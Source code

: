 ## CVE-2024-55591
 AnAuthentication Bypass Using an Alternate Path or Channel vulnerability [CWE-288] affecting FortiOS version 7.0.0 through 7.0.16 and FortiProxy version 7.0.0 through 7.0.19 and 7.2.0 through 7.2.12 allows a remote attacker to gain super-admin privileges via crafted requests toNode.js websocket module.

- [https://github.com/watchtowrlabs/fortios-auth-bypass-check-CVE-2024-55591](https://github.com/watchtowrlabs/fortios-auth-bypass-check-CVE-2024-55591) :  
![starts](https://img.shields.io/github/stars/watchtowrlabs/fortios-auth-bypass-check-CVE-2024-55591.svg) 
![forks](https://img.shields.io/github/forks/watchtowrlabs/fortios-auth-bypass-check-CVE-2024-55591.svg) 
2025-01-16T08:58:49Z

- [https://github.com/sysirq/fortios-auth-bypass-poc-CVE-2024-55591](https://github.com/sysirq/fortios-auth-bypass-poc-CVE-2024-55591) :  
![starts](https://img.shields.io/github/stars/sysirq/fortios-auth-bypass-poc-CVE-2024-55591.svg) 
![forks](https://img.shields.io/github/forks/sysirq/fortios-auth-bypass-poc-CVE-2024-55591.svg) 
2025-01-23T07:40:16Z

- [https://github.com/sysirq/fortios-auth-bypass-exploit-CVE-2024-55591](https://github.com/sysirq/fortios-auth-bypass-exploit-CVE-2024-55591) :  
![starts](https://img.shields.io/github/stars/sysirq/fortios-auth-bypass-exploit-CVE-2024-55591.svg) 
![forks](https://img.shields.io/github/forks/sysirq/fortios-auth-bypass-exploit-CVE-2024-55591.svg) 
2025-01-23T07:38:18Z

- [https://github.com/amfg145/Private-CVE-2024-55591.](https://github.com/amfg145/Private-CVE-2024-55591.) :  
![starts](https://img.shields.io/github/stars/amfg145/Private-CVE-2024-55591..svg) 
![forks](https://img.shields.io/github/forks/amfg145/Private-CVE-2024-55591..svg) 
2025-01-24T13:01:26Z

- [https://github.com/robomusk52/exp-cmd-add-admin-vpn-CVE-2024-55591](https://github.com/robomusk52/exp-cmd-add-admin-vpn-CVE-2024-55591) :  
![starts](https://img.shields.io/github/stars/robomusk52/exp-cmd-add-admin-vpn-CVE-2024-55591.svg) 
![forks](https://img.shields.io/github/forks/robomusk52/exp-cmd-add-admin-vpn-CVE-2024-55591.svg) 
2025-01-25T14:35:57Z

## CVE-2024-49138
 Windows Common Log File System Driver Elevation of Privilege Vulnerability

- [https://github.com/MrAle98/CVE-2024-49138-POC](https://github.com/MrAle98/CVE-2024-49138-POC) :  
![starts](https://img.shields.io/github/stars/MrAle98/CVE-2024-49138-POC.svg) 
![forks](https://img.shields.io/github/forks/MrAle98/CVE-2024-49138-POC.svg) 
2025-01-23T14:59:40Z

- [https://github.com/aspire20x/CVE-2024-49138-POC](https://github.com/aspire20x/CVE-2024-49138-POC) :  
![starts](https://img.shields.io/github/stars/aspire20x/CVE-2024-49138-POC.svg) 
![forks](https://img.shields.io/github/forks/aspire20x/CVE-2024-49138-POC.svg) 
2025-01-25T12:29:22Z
===
_Activity_: Write the records out once more, exactly as shown.

_Response below_:
Source code

: ## CVE-2024-55591
 AnAuthentication Bypass Using an Alternate Path or Channel vulnerability [CWE-288] affecting FortiOS version 7.0.0 through 7.0.16 and FortiProxy version 7.0.0 through 7.0.19 and 7.2.0 through 7.2.12 allows a remote attacker to gain super-admin privileges via crafted requests toNode.js websocket module.

- [https://github.com/watchtowrlabs/fortios-auth-bypass-check-CVE-2024-55591](https://github.com/watchtowrlabs/fortios-auth-bypass-check-CVE-2024-55591) :  
![starts](https://img.shields.io/github/stars/watchtowrlabs/fortios-auth-bypass-check-CVE-2024-55591.svg) 
![forks](https://img.shields.io/github/forks/watchtowrlabs/fortios-auth-bypass-check-CVE-2024-55591.svg) 
2025-01-16T08:58:49Z

- [https://github.com/sysirq/fortios-auth-bypass-poc-CVE-2024-55591](https://github.com/sysirq/fortios-auth-bypass-poc-CVE-2024-55591) :  
![starts](https://img.shields.io/github/stars/sysirq/fortios-auth-bypass-poc-CVE-2024-55591.svg) 
![forks](https://img.shields.io/github/forks/sysirq/fortios-auth-bypass-poc-CVE-2024-55591.svg) 
2025-01-23T07:40:16Z

- [https://github.com/sysirq/fortios-auth-bypass-exploit-CVE-2024-55591](https://github.com/sysirq/fortios-auth-bypass-exploit-CVE-2024-55591) :  
![starts](https://img.shields.io/github/stars/sysirq/fortios-auth-bypass-exploit-CVE-2024-55591.svg) 
![forks](https://img.shields.io/github/forks/sysirq/fortios-auth-bypass-exploit-CVE-2024-55591.svg) 
2025-01-23T07:38:18Z

- [https://github.com/amfg145/Private-CVE-2024-55591.](https://github.com/amfg145/Private-CVE-2024-55591.) :  
![starts](https://img.shields.io/github/stars/amfg145/Private-CVE-2024-55591..svg) 
![forks](https://img.shields.io/github/forks/amfg145/Private-CVE-2024-55591..svg) 
2025-01-24T13:01:26Z

- [https://github.com/robomusk52/exp-cmd-add-admin-vpn-CVE-2024-55591](https://github.com/robomusk52/exp-cmd-add-admin-vpn-CVE-2024-55591) :  
![starts](https://img.shields.io/github/stars/robomusk52/exp-cmd-add-admin-vpn-CVE-2024-55591.svg) 
![forks](https://img.shields.io/github/forks/robomusk52/exp-cmd-add-admin-vpn-CVE-2024-55591.svg) 
2025-01-25T14:35:57Z

## CVE-2024-49138
 Windows Common Log File System Driver Elevation of Privilege Vulnerability

- [https://github.com/MrAle98/CVE-2024-49138-POC](https://github.com/MrAle98/CVE-2024-49138-POC) :  
![starts](https://img.shields.io/github/stars/MrAle98/CVE-2024-49138-POC.svg) 
![forks](https://img.shields.io/github/forks/MrAle98/CVE-2024-49138-POC.svg) 
2025-01-23T14:59:40Z

- [https://github.com/aspire20x/CVE-2024-49138-POC](https://github.com/aspire20x/CVE-2024-49138-POC) :  
![starts](https://img.shields.io/github/stars/aspire20x/CVE-2024-49138-POC.svg) 
![forks](https://img.shields.io/github/forks/aspire20x/CVE-2024-49138-POC.svg) 
2025-01-25T12:29:22Z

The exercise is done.